Fund IOLA, or else… no food, no shelter, no jobs, no healthcare

No food, no shelter, no jobs, no healthcare.

This is what the people of NYC have been struggling with for what seems like forever.  From a lack of supermarkets in our poor and working class neighborhoods, unavailability of affordable housing, high unemployment, to a loss of benefits and beyond, the non-wealthy of New York City are taking an exceptionally severe hit from this recession.

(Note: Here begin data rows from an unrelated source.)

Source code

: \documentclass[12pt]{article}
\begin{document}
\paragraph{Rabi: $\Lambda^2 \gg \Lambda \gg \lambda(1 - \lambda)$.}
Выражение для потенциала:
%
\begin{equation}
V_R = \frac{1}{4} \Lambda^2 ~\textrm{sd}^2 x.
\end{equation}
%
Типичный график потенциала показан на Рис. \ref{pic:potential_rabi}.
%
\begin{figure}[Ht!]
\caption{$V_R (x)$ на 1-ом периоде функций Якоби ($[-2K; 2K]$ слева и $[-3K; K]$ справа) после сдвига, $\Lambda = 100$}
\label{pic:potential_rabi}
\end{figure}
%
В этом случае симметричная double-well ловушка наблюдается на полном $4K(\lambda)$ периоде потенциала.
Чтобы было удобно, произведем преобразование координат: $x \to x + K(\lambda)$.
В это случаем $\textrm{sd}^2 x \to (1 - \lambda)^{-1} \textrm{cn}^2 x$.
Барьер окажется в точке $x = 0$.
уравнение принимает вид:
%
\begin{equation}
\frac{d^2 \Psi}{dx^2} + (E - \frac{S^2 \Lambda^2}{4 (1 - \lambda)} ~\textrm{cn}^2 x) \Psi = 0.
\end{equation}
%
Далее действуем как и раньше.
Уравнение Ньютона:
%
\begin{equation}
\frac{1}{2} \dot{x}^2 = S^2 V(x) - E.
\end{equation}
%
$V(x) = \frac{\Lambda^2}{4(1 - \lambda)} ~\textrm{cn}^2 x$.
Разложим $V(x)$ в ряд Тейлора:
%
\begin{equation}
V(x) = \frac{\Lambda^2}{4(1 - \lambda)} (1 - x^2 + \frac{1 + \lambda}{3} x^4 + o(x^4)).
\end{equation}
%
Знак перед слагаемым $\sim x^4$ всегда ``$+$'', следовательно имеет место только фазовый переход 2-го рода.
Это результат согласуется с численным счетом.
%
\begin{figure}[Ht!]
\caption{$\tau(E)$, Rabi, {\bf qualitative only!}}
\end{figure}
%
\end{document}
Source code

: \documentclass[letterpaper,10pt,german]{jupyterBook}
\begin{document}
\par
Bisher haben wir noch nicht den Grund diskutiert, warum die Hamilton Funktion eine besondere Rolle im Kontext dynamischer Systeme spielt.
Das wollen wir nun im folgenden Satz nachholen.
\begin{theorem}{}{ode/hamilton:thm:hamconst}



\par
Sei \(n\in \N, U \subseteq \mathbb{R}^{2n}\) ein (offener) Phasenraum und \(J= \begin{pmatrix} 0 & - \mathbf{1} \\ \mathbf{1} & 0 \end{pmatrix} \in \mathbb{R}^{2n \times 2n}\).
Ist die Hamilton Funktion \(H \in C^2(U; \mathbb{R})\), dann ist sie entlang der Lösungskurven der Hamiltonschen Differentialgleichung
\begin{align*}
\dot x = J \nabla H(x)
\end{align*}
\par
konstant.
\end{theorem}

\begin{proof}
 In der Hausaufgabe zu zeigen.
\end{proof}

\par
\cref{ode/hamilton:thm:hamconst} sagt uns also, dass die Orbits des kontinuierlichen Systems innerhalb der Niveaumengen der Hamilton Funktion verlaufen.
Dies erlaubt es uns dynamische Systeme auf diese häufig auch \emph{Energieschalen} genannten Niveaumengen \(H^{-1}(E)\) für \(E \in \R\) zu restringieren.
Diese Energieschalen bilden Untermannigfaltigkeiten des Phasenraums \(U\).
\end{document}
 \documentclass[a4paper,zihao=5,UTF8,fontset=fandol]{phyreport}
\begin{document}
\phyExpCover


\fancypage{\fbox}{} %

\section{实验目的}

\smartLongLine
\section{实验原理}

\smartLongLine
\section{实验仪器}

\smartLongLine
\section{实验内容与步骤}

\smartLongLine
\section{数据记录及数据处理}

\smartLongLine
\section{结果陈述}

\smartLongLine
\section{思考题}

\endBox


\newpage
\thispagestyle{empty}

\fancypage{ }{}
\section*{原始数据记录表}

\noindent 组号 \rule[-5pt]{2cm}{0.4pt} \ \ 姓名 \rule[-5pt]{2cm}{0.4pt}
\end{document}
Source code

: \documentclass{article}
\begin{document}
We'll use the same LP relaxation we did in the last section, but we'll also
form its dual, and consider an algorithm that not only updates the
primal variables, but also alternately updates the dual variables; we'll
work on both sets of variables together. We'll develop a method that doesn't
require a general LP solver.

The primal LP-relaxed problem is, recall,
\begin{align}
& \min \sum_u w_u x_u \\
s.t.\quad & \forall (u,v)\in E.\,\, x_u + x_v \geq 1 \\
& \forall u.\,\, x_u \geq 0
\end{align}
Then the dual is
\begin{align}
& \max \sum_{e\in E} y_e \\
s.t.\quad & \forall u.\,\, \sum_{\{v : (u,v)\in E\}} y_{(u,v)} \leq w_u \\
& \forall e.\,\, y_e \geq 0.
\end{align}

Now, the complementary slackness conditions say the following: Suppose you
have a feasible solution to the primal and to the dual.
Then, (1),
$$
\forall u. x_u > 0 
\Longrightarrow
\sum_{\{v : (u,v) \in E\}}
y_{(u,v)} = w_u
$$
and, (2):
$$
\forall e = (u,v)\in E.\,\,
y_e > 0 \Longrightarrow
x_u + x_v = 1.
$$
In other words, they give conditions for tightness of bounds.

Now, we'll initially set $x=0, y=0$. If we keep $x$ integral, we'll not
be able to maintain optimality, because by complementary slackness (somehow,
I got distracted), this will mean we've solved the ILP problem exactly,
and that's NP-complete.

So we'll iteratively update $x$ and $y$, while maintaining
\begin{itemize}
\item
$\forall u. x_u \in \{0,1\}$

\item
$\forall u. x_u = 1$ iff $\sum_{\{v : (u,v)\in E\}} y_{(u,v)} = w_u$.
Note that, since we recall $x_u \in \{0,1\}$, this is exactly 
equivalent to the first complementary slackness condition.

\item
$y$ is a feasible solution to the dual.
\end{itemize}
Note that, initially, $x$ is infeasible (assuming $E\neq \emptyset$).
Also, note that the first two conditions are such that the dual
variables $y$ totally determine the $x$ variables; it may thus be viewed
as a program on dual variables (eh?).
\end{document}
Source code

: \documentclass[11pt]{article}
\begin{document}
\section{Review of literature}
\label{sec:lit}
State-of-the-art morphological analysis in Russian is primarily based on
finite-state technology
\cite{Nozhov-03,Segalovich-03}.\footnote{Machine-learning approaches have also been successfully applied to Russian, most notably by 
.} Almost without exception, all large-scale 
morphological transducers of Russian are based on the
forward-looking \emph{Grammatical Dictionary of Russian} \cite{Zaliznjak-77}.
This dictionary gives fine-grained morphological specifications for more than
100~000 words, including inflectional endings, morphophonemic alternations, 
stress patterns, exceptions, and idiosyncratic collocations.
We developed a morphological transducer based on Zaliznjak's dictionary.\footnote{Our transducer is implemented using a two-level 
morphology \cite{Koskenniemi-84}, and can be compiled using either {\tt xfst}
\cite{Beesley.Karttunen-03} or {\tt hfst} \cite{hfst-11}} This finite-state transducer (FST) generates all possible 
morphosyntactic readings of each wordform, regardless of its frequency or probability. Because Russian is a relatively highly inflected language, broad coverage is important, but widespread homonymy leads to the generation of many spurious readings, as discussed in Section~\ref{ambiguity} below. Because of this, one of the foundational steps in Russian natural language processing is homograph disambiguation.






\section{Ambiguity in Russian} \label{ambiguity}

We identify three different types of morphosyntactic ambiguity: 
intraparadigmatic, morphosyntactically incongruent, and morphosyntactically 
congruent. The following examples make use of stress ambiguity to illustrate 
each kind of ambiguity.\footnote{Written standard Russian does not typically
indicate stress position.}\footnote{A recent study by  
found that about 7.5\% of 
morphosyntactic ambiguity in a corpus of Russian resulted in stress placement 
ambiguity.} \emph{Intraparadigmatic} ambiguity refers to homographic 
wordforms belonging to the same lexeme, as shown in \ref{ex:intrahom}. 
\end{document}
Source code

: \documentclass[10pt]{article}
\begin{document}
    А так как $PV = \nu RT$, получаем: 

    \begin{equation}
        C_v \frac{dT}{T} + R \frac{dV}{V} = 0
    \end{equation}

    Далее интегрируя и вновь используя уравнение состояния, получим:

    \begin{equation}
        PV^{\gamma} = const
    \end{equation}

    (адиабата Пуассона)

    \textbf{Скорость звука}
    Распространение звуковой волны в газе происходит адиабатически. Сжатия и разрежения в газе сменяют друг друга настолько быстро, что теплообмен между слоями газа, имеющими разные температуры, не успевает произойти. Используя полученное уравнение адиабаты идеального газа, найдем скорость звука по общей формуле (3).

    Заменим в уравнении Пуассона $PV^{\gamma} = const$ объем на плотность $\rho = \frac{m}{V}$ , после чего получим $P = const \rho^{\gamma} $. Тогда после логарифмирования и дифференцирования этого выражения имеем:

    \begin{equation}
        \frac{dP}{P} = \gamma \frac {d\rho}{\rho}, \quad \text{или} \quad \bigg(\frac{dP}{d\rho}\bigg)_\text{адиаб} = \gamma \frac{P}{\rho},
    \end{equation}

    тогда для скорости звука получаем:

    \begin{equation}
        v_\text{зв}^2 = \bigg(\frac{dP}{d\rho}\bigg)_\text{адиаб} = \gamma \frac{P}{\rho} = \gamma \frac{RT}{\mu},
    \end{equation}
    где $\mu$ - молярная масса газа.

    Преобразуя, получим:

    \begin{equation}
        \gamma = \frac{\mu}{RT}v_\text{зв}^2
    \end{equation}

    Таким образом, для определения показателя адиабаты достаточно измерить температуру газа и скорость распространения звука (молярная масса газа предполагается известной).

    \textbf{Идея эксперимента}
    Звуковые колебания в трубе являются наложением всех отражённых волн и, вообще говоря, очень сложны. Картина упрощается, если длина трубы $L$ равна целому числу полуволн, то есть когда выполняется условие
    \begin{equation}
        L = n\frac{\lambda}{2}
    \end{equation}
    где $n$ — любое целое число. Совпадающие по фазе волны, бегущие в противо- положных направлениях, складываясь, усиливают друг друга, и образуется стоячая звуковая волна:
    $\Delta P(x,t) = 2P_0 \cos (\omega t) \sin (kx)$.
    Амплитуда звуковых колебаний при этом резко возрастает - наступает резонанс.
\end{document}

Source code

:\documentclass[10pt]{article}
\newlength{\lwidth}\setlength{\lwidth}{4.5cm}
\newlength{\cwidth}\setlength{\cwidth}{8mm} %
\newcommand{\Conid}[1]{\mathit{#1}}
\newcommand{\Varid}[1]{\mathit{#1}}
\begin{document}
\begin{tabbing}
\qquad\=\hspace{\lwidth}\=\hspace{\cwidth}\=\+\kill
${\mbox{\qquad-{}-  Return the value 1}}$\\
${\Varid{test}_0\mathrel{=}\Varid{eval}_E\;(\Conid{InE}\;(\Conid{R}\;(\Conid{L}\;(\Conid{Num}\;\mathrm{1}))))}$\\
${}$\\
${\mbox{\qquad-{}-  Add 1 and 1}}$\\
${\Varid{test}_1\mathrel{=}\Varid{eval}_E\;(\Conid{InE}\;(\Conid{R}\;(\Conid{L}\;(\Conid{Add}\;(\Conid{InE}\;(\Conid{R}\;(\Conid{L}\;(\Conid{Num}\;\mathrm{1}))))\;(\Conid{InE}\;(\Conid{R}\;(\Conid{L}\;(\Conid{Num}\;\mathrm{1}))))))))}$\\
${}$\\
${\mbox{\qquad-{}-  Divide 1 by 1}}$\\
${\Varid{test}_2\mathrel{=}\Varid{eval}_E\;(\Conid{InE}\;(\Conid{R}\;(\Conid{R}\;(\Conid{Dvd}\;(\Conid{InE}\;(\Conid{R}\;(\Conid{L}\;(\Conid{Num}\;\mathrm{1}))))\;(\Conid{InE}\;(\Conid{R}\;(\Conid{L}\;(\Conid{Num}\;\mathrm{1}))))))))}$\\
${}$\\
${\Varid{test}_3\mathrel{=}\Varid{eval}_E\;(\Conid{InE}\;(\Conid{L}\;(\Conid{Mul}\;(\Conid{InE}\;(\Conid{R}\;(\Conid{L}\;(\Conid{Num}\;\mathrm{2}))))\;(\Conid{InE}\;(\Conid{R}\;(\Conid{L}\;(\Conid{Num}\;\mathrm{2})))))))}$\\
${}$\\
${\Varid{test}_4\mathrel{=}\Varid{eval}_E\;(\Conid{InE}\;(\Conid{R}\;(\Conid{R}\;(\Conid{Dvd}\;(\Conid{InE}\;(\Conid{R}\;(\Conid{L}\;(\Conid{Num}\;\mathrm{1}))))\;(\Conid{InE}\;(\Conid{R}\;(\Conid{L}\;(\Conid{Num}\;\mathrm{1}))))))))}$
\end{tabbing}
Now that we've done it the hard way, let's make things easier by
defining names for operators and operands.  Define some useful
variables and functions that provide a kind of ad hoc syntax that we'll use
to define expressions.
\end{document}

The thing is, even when the economy was at its peak, lower income New Yorkers were already facing obstacles to obtaining these basic necessities.  Going at it alone in this city is damn near impossible.  To protect themselves from slumlords, tenants sought the assistance of civil service attorneys to represent them in holdover proceedings.  When facing foreclosure, or extended unemployment, disability discrimination, New Yorkers can turn to agencies such as The Legal Aid Society of NY and Legal Services NYC for assistance.

Lady Liberty and Justice




Civil service attorneys who fight for fair housing practices, who seek to rectify discrimination in employment, who secure benefits for those in need, are facing DEEP cuts and lay offs are coming.  Criminal defendants are guaranteed attorneys by the U.S. Constitution and the State Constitutions of the states.  This means that funding for public defender offices, although deficient cannot be completely divested.  Nevertheless, all nonprofits are struggling with funding.  If City Government agencies are being required to cut their budgets by 12%, imagine what financial state the private nonprofits are in.  Public Defender agencies are suffering from deep cuts, however Civil Services agencies will soon have to abandon entire divisions of practice.  Persons in need of representation in Civil matters on the other hand, are not entitled to a free attorney.  Nonprofit agencies such as the LAS, LSNY and others rely partially on fundraising from private entities, but primarily through IOLA funds. IOLA collects interest from accounts held by lawyers holding large amounts of funds for their clients.  The interest collected on these accounts is then placed in IOLA for civil legal services spending for THE ENTIRE STATE OF NEW YORK.  Fundraising and asking private firms to donate money is not sufficient. IOLA funds encompass the bulk of many agencies’ funding.  Millions of the money that funds civil legal servicescomes from the IOLA fund, yet  IOLA is broke.  The loss of this money will be crippling to the the various divisions that represent the working class of this city.  People who receive benefits, who have found housing through their free attorney, have been showing up Senate hearings demanding to be heard. This must continue!


The New York State Senate is holding a hearing on December 9th about civil legal services funding.  The hearing will be 11:00 am to 6pm at New York University Law School, Vanderbilt Hall, Greenberg Lounge, 40 Washington Square South.  There must be a major turn out to demand that our politicians ensure that the IOLA fund for civil legal services is funded and protected.